→ **YOUR INSTRUCTIONS**
Reproduce the following entries exactly, leaving nothing out.
___ DATASET EXTRACT
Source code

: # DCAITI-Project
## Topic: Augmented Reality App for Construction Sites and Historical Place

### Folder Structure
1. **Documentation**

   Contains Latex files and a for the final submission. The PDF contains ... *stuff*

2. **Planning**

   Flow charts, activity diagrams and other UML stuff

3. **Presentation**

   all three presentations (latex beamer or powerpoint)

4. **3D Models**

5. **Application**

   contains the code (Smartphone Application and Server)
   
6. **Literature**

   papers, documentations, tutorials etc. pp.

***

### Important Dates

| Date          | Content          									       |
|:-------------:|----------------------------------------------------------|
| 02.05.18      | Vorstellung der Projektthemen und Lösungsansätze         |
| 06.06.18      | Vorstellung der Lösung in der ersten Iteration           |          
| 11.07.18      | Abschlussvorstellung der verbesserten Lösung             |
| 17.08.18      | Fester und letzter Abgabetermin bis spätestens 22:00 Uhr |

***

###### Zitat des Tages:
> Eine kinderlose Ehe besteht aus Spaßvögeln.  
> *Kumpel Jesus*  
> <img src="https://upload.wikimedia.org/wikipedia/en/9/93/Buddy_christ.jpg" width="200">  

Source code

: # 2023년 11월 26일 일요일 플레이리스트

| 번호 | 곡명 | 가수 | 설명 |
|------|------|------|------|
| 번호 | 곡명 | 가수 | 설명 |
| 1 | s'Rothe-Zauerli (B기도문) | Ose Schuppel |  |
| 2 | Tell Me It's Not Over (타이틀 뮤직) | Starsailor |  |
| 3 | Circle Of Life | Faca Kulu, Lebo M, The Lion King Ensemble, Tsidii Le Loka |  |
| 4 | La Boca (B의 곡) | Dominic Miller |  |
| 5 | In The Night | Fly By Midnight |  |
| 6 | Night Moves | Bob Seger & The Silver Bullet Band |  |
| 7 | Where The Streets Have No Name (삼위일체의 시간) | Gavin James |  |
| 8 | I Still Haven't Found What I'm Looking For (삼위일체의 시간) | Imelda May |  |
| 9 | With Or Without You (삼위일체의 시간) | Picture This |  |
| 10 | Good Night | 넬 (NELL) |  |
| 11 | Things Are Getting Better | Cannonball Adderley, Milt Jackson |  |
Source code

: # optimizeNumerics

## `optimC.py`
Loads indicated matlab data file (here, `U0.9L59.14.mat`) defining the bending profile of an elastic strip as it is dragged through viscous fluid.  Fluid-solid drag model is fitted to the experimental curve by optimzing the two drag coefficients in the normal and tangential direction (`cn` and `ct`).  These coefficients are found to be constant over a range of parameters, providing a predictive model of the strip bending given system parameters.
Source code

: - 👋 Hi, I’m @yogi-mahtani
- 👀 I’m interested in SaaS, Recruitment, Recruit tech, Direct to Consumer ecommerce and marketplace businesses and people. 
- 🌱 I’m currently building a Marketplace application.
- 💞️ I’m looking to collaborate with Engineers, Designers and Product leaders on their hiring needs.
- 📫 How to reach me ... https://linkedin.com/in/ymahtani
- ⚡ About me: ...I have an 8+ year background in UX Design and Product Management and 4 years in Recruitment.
______
→ **RESPONSE FOR THIS EXERCISE**
Source code

: # DCAITI-Project
## Topic: Augmented Reality App for Construction Sites and Historical Place

### Folder Structure
1. **Documentation**

   Contains Latex files and a for the final submission. The PDF contains ... *stuff*

2. **Planning**

   Flow charts, activity diagrams and other UML stuff

3. **Presentation**

   all three presentations (latex beamer or powerpoint)

4. **3D Models**

5. **Application**

   contains the code (Smartphone Application and Server)
   
6. **Literature**

   papers, documentations, tutorials etc. pp.

***

### Important Dates

| Date          | Content          									       |
|:-------------:|----------------------------------------------------------|
| 02.05.18      | Vorstellung der Projektthemen und Lösungsansätze         |
| 06.06.18      | Vorstellung der Lösung in der ersten Iteration           |          
| 11.07.18      | Abschlussvorstellung der verbesserten Lösung             |
| 17.08.18      | Fester und letzter Abgabetermin bis spätestens 22:00 Uhr |

***

###### Zitat des Tages:
> Eine kinderlose Ehe besteht aus Spaßvögeln.  
> *Kumpel Jesus*  
> <img src="https://upload.wikimedia.org/wikipedia/en/9/93/Buddy_christ.jpg" width="200">  

Source code

: # 2023년 11월 26일 일요일 플레이리스트

| 번호 | 곡명 | 가수 | 설명 |
|------|------|------|------|
| 번호 | 곡명 | 가수 | 설명 |
| 1 | s'Rothe-Zauerli (B기도문) | Ose Schuppel |  |
| 2 | Tell Me It's Not Over (타이틀 뮤직) | Starsailor |  |
| 3 | Circle Of Life | Faca Kulu, Lebo M, The Lion King Ensemble, Tsidii Le Loka |  |
| 4 | La Boca (B의 곡) | Dominic Miller |  |
| 5 | In The Night | Fly By Midnight |  |
| 6 | Night Moves | Bob Seger & The Silver Bullet Band |  |
| 7 | Where The Streets Have No Name (삼위일체의 시간) | Gavin James |  |
| 8 | I Still Haven't Found What I'm Looking For (삼위일체의 시간) | Imelda May |  |
| 9 | With Or Without You (삼위일체의 시간) | Picture This |  |
| 10 | Good Night | 넬 (NELL) |  |
| 11 | Things Are Getting Better | Cannonball Adderley, Milt Jackson |  |
Source code

: # optimizeNumerics

## `optimC.py`
Loads indicated matlab data file (here, `U0.9L59.14.mat`) defining the bending profile of an elastic strip as it is dragged through viscous fluid.  Fluid-solid drag model is fitted to the experimental curve by optimzing the two drag coefficients in the normal and tangential direction (`cn` and `ct`).  These coefficients are found to be constant over a range of parameters, providing a predictive model of the strip bending given system parameters.
Source code

: - 👋 Hi, I’m @yogi-mahtani
- 👀 I’m interested in SaaS, Recruitment, Recruit tech, Direct to Consumer ecommerce and marketplace businesses and people. 
- 🌱 I’m currently building a Marketplace application.
- 💞️ I’m looking to collaborate with Engineers, Designers and Product leaders on their hiring needs.
- 📫 How to reach me ... https://linkedin.com/in/ymahtani
- ⚡ About me: ...I have an 8+ year background in UX Design and Product Management and 4 years in Recruitment.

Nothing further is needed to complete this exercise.